My Victorian Novel:
Critical Essays in the Personal Voice
Edited by Annette R. Federico
The previously unpublished essays collected here are by literary scholars who have dedicated their lives to reading and studying nineteenth-century British fiction and the Victorian world. Each writes about a novel that has acquired personal relevance to them––a work that has become entwined with their own story, or that remains elusive or compelling for reasons hard to explain.
These are essays in the original sense of the word, attempts: individual and experiential approaches to literary works that have subjective meanings beyond social facts. By reflecting on their own histories with novels taught, studied, researched, and re-experienced in different contexts over many years, the contributors reveal how an aesthetic object comes to inhabit our critical, pedagogical, and personal lives.

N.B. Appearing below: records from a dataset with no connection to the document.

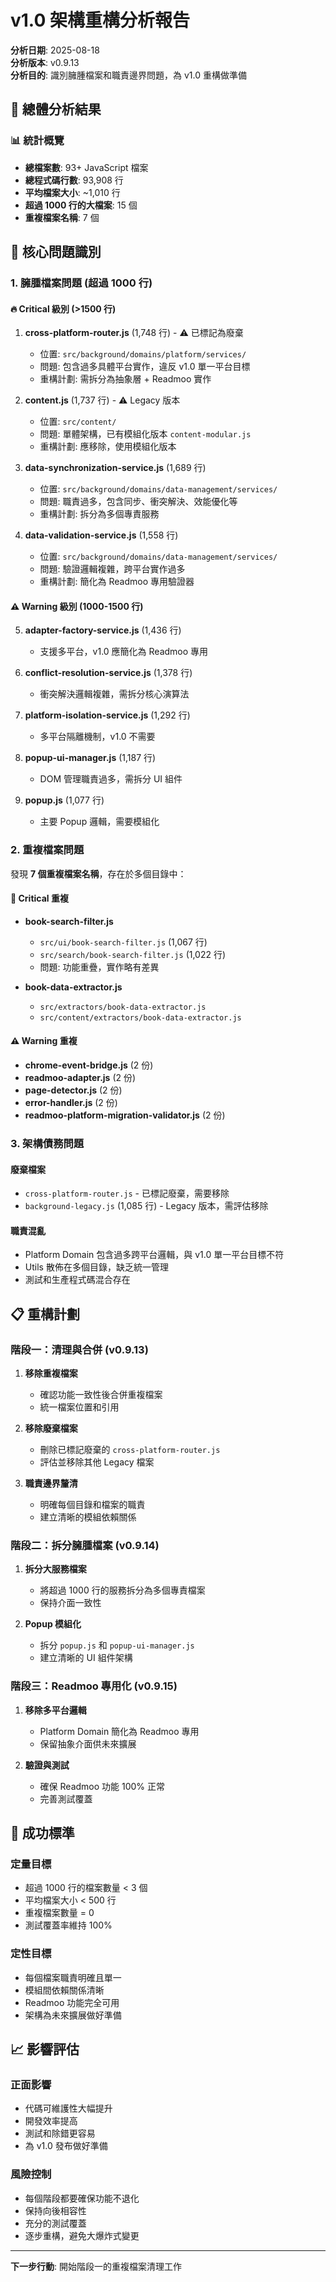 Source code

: # v1.0 架構重構分析報告

**分析日期**: 2025-08-18  
**分析版本**: v0.9.13  
**分析目的**: 識別臃腫檔案和職責邊界問題，為 v1.0 重構做準備

## 🎯 總體分析結果

### 📊 統計概覽

- **總檔案數**: 93+ JavaScript 檔案
- **總程式碼行數**: 93,908 行
- **平均檔案大小**: ~1,010 行
- **超過 1000 行的大檔案**: 15 個
- **重複檔案名稱**: 7 個

## 🚨 核心問題識別

### 1. 臃腫檔案問題 (超過 1000 行)

#### 🔥 Critical 級別 (>1500 行)

1. **cross-platform-router.js** (1,748 行) - ⚠️ 已標記為廢棄
   - 位置: `src/background/domains/platform/services/`
   - 問題: 包含過多具體平台實作，違反 v1.0 單一平台目標
   - 重構計劃: 需拆分為抽象層 + Readmoo 實作

2. **content.js** (1,737 行) - ⚠️ Legacy 版本
   - 位置: `src/content/`
   - 問題: 單體架構，已有模組化版本 `content-modular.js`
   - 重構計劃: 應移除，使用模組化版本

3. **data-synchronization-service.js** (1,689 行)
   - 位置: `src/background/domains/data-management/services/`
   - 問題: 職責過多，包含同步、衝突解決、效能優化等
   - 重構計劃: 拆分為多個專責服務

4. **data-validation-service.js** (1,558 行)
   - 位置: `src/background/domains/data-management/services/`
   - 問題: 驗證邏輯複雜，跨平台實作過多
   - 重構計劃: 簡化為 Readmoo 專用驗證器

#### ⚠️ Warning 級別 (1000-1500 行)

5. **adapter-factory-service.js** (1,436 行)
   - 支援多平台，v1.0 應簡化為 Readmoo 專用

6. **conflict-resolution-service.js** (1,378 行)
   - 衝突解決邏輯複雜，需拆分核心演算法

7. **platform-isolation-service.js** (1,292 行)
   - 多平台隔離機制，v1.0 不需要

8. **popup-ui-manager.js** (1,187 行)
   - DOM 管理職責過多，需拆分 UI 組件

9. **popup.js** (1,077 行)
   - 主要 Popup 邏輯，需要模組化

### 2. 重複檔案問題

發現 **7 個重複檔案名稱**，存在於多個目錄中：

#### 🔴 Critical 重複

- **book-search-filter.js**
  - `src/ui/book-search-filter.js` (1,067 行)
  - `src/search/book-search-filter.js` (1,022 行)
  - 問題: 功能重疊，實作略有差異

- **book-data-extractor.js**
  - `src/extractors/book-data-extractor.js`
  - `src/content/extractors/book-data-extractor.js`

#### ⚠️ Warning 重複

- **chrome-event-bridge.js** (2 份)
- **readmoo-adapter.js** (2 份)
- **page-detector.js** (2 份)
- **error-handler.js** (2 份)
- **readmoo-platform-migration-validator.js** (2 份)

### 3. 架構債務問題

#### 廢棄檔案

- `cross-platform-router.js` - 已標記廢棄，需要移除
- `background-legacy.js` (1,085 行) - Legacy 版本，需評估移除

#### 職責混亂

- Platform Domain 包含過多跨平台邏輯，與 v1.0 單一平台目標不符
- Utils 散佈在多個目錄，缺乏統一管理
- 測試和生產程式碼混合存在

## 📋 重構計劃

### 階段一：清理與合併 (v0.9.13)

1. **移除重複檔案**
   - 確認功能一致性後合併重複檔案
   - 統一檔案位置和引用

2. **移除廢棄檔案**
   - 刪除已標記廢棄的 `cross-platform-router.js`
   - 評估並移除其他 Legacy 檔案

3. **職責邊界釐清**
   - 明確每個目錄和檔案的職責
   - 建立清晰的模組依賴關係

### 階段二：拆分臃腫檔案 (v0.9.14)

1. **拆分大服務檔案**
   - 將超過 1000 行的服務拆分為多個專責檔案
   - 保持介面一致性

2. **Popup 模組化**
   - 拆分 `popup.js` 和 `popup-ui-manager.js`
   - 建立清晰的 UI 組件架構

### 階段三：Readmoo 專用化 (v0.9.15)

1. **移除多平台邏輯**
   - Platform Domain 簡化為 Readmoo 專用
   - 保留抽象介面供未來擴展

2. **驗證與測試**
   - 確保 Readmoo 功能 100% 正常
   - 完善測試覆蓋

## 🎯 成功標準

### 定量目標

- 超過 1000 行的檔案數量 < 3 個
- 平均檔案大小 < 500 行
- 重複檔案數量 = 0
- 測試覆蓋率維持 100%

### 定性目標

- 每個檔案職責明確且單一
- 模組間依賴關係清晰
- Readmoo 功能完全可用
- 架構為未來擴展做好準備

## 📈 影響評估

### 正面影響

- 代碼可維護性大幅提升
- 開發效率提高
- 測試和除錯更容易
- 為 v1.0 發布做好準備

### 風險控制

- 每個階段都要確保功能不退化
- 保持向後相容性
- 充分的測試覆蓋
- 逐步重構，避免大爆炸式變更

---

**下一步行動**: 開始階段一的重複檔案清理工作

By inviting scholars to share their experiences with a favorite novel without the pressure of an analytical agenda, the sociable essays in My Victorian Novel seek to restore some vitality to the act of literary criticism, and encourage other scholars to talk about the importance of reading in their lives and the stories that have enchanted and transformed them.
Contents:
Identifying as a Reader * Andrea Kaston Tange
On Jane Eyre by Charlotte Brontë
Mourning Glencora * Deborah Denenholz Morse
On The Duke’s Children by Anthony Trollope
A Skeptical Education * Terrance Riley
On The Adventures of Sherlock Holmes by Arthur Conan Doyle
Victorian Fable-Lands * So Young Park
On The Newcomes by William Makepeace Thackeray
“What do I think of glory?” * Beverley Park Rilett
On Middlemarch by George Eliot
Unhinged * Ellen Rosenman
On Daniel Deronda by George Eliot
Words Like Violence * Sara Malton
On The Return of the Native by Thomas Hardy
Stock Exchanges * Jonathan Farina
On Vanity Fair by William Makepeace Thackeray
An Ethics of Place * Mary-Catherine Harrison
On North and South by Elizabeth Gaskell
What Esther Thinks About Sex * Catherine Robson
On Bleak House by Charles Dickens
Liking David Copperfield * Michael J. Flynn
On David Copperfield by Charles Dickens
Endless Circling, Perpetual Beginning * Tom Ue
On New Grub Street by George Gissing
Let to a Single Gentleman * Lillian Nayder
On The Pickwick Papers by Charles Dickens
Bedtime Reading * Narin Hassan
On Dracula by Bram Stoker
The Hand of Fate * Annette Federico
On Wuthering Heights by Emily Brontë
Annette R. Federico is a professor of English at James Madison University. She is the author of four books, most recently Thus I Lived with Words: Robert Louis Stevenson and the Writer’s Craft, and editor of Gilbert and Gubar’s “The Madwoman in the Attic” after Thirty Years (University of Missouri Press). She lives in Harrisonburg, Virginia.